§ **Problem to work on**
Only certain lines below are wanted: those starting at the line containing "apresentam uma diferença" and ending at the line containing "podemos claramente visualizar", both included, each retyped exactly.

§ **Source material**
────
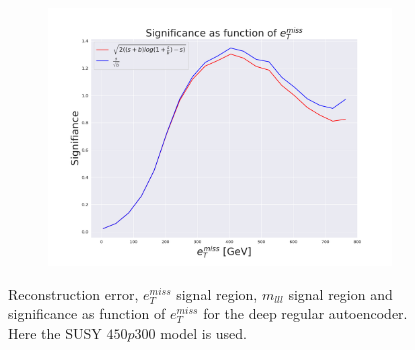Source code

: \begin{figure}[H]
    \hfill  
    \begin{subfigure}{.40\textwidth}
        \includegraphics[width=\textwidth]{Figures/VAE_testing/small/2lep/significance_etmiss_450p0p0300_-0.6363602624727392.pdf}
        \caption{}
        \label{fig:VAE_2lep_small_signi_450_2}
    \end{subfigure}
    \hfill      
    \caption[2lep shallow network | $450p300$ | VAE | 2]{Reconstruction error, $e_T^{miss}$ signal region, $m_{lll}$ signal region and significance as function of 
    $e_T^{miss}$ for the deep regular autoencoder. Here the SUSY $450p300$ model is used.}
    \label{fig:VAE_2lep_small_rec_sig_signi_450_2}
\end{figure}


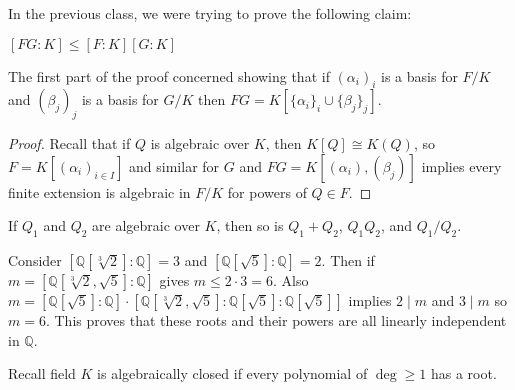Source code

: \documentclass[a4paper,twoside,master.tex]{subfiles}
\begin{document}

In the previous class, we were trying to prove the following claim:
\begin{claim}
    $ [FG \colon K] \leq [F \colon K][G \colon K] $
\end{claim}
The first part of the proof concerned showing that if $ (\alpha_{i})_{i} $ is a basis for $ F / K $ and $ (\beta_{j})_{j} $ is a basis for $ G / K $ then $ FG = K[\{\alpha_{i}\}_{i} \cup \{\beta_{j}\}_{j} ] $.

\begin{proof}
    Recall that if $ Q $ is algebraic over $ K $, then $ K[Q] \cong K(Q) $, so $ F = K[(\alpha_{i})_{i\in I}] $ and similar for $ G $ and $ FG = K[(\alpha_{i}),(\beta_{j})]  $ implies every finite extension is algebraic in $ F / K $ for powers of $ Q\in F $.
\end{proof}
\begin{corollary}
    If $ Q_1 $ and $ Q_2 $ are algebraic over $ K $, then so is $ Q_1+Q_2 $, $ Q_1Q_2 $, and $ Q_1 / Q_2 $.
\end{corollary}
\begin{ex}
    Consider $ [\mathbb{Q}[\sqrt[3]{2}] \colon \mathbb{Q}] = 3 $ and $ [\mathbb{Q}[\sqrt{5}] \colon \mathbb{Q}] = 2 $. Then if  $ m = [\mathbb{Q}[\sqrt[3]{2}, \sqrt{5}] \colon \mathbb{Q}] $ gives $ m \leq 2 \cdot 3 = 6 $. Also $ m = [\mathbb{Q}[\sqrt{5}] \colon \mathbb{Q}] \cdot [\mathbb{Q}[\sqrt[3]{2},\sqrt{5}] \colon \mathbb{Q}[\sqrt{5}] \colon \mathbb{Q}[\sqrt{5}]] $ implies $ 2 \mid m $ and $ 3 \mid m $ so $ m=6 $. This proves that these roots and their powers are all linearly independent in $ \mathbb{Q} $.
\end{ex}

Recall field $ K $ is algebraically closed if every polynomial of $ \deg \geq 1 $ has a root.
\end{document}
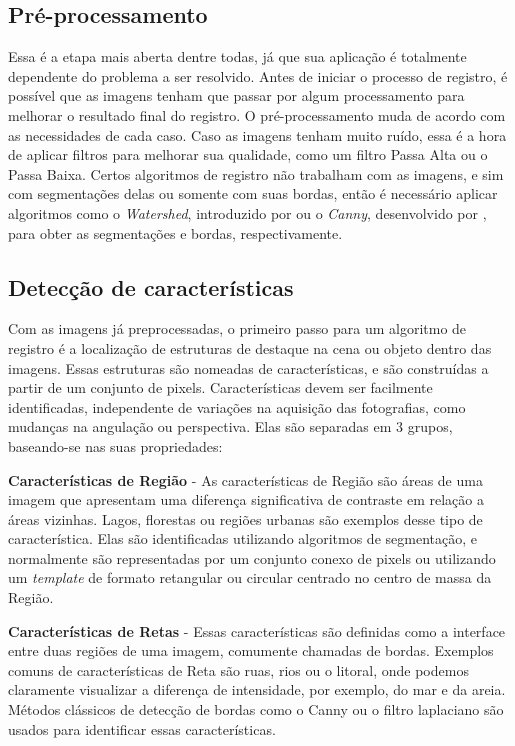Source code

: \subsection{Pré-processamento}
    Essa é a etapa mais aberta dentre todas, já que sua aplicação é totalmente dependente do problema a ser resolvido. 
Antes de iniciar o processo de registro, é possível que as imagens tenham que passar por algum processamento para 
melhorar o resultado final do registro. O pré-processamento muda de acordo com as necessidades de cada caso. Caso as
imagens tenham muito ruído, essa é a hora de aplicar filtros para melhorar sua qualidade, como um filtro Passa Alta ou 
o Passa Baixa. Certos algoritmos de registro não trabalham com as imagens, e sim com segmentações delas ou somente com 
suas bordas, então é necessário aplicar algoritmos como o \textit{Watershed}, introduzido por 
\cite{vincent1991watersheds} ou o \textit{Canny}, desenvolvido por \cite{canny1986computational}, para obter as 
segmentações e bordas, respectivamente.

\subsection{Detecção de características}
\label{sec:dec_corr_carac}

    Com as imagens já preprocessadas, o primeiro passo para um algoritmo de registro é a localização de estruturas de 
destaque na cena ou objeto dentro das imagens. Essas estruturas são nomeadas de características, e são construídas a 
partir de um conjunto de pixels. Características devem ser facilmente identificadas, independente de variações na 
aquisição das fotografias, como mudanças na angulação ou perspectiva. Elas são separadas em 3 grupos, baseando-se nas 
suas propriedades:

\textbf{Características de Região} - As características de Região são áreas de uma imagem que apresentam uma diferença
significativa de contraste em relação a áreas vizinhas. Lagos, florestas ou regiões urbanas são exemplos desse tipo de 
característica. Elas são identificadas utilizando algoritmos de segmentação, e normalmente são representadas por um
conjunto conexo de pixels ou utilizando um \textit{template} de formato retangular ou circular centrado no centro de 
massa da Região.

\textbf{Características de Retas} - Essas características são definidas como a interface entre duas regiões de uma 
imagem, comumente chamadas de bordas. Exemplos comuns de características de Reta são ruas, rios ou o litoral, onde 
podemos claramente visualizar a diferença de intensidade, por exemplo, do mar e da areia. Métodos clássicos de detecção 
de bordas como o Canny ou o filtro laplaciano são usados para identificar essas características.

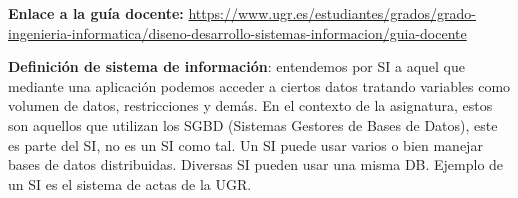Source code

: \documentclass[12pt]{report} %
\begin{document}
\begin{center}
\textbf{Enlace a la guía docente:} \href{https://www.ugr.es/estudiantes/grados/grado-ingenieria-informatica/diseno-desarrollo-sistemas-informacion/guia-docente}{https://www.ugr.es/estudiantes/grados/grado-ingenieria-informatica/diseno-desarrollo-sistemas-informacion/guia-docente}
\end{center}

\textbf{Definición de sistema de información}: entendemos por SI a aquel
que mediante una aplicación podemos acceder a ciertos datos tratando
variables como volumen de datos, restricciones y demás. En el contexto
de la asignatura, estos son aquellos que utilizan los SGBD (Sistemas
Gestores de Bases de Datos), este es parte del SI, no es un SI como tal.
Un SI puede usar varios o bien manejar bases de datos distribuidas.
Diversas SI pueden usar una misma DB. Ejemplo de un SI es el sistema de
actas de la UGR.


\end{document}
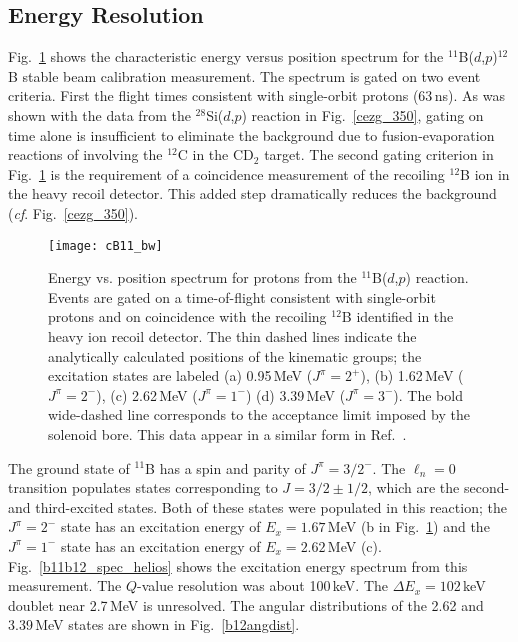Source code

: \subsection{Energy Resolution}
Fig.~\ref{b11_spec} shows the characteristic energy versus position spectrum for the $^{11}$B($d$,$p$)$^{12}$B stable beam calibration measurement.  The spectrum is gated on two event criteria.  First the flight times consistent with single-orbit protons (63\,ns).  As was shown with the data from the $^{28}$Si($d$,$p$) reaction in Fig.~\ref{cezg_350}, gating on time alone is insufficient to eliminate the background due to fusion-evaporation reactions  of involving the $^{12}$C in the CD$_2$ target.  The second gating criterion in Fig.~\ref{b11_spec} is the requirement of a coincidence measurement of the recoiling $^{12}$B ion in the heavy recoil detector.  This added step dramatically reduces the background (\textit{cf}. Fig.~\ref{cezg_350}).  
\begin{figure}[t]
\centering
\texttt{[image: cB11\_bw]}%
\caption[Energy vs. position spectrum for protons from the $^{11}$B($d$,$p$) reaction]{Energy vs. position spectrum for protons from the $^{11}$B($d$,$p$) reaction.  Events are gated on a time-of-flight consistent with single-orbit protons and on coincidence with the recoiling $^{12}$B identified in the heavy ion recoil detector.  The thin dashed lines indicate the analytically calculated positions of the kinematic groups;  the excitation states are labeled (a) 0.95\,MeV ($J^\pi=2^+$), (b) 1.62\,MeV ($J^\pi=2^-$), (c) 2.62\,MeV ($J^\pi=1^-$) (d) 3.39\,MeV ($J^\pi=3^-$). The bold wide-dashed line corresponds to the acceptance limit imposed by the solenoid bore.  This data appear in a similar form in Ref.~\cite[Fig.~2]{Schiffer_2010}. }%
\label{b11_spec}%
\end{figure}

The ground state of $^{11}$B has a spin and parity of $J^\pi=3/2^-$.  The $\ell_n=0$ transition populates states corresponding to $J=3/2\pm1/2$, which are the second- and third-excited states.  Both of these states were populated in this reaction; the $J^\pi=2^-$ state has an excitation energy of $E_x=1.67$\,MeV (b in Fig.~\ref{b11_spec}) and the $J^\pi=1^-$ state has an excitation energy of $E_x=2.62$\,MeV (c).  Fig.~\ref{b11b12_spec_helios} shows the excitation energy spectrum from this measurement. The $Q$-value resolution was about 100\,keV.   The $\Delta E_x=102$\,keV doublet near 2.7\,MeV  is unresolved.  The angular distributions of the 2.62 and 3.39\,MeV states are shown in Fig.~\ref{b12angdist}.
────
§ **Result**
\textbf{Características de Região} - As características de Região são áreas de uma imagem que apresentam uma diferença
significativa de contraste em relação a áreas vizinhas. Lagos, florestas ou regiões urbanas são exemplos desse tipo de 
característica. Elas são identificadas utilizando algoritmos de segmentação, e normalmente são representadas por um
conjunto conexo de pixels ou utilizando um \textit{template} de formato retangular ou circular centrado no centro de 
massa da Região.

\textbf{Características de Retas} - Essas características são definidas como a interface entre duas regiões de uma 
imagem, comumente chamadas de bordas. Exemplos comuns de características de Reta são ruas, rios ou o litoral, onde 
podemos claramente visualizar a diferença de intensidade, por exemplo, do mar e da areia. Métodos clássicos de detecção 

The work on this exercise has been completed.